Azioni mirate a Saint-Martin

Questo comitato ha diversi obiettivi, incluso l'esame della situazione delle famiglie con affitto non pagato, indipendentemente dal fatto che beneficino o meno dell'assistenza abitativa. Questo sistema consentirà inoltre di facilitare il trattamento della situazione dell'inquilino in difficoltà, in tutte le fasi del procedimento, e di emettere una decisione sulle soluzioni più adatte per evitare la perdita dell'abitazione. Questo comitato sarà composto in particolare dal prefetto Anne Laubies o dal suo rappresentante e dal presidente della Collectivité Aline Hanson o dal suo vice.

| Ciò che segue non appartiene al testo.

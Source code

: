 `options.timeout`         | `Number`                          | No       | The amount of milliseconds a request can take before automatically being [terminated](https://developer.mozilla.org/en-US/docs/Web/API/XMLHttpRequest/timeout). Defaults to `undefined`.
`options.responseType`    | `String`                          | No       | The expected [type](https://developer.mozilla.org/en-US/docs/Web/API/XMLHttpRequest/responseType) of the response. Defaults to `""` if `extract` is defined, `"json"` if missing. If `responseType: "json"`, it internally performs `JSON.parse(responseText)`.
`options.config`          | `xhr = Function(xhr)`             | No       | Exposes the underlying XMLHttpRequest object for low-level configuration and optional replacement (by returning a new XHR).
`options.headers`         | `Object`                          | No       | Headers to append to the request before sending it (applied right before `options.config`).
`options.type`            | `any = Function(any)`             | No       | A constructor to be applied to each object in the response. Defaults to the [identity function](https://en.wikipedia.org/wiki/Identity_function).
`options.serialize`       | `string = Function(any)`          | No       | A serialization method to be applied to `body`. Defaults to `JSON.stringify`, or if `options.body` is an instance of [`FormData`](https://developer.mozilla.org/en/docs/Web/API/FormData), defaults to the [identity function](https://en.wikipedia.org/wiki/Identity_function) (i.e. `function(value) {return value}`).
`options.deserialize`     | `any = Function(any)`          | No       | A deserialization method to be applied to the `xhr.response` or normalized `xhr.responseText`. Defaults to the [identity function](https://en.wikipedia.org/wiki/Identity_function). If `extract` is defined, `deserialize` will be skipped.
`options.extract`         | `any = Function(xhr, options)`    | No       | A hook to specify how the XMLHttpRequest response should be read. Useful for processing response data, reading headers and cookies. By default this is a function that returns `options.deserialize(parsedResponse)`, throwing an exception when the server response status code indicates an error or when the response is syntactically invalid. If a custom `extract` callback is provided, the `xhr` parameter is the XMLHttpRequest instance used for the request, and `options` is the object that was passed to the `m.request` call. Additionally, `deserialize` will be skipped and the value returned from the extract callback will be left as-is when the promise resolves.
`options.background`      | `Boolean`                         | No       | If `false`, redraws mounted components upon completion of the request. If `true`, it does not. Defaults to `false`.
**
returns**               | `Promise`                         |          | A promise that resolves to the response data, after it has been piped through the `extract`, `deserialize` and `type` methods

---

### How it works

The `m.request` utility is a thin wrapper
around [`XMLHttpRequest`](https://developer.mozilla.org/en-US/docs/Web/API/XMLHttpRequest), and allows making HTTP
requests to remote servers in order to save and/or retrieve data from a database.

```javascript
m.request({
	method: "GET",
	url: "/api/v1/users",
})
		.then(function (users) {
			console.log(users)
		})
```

L'Ile-de-France più colpita

In Francia, le persone minacciate di espulsione beneficeranno di una tregua grazie alla tregua invernale, che terminerà il 30 marzo. Poco prima di questa "pausa", aumentano le espulsioni, denunciano diverse associazioni. La piattaforma telefonica nazionale per la prevenzione degli sfratti della Fondazione Abbé Pierre, che esiste dal 2009, redige un rapporto annuale. L'Ile-de-France resta la regione più colpita dagli sfratti: “Essa da sola rappresenta più del 24% delle decisioni giudiziarie per poco più del 18% della popolazione. Il numero di chiamate alla piattaforma proviene principalmente da questo territorio, anche se da diversi anni è in calo: 53% nel 2015 contro il 58% dello scorso anno ”, rivela la fondazione.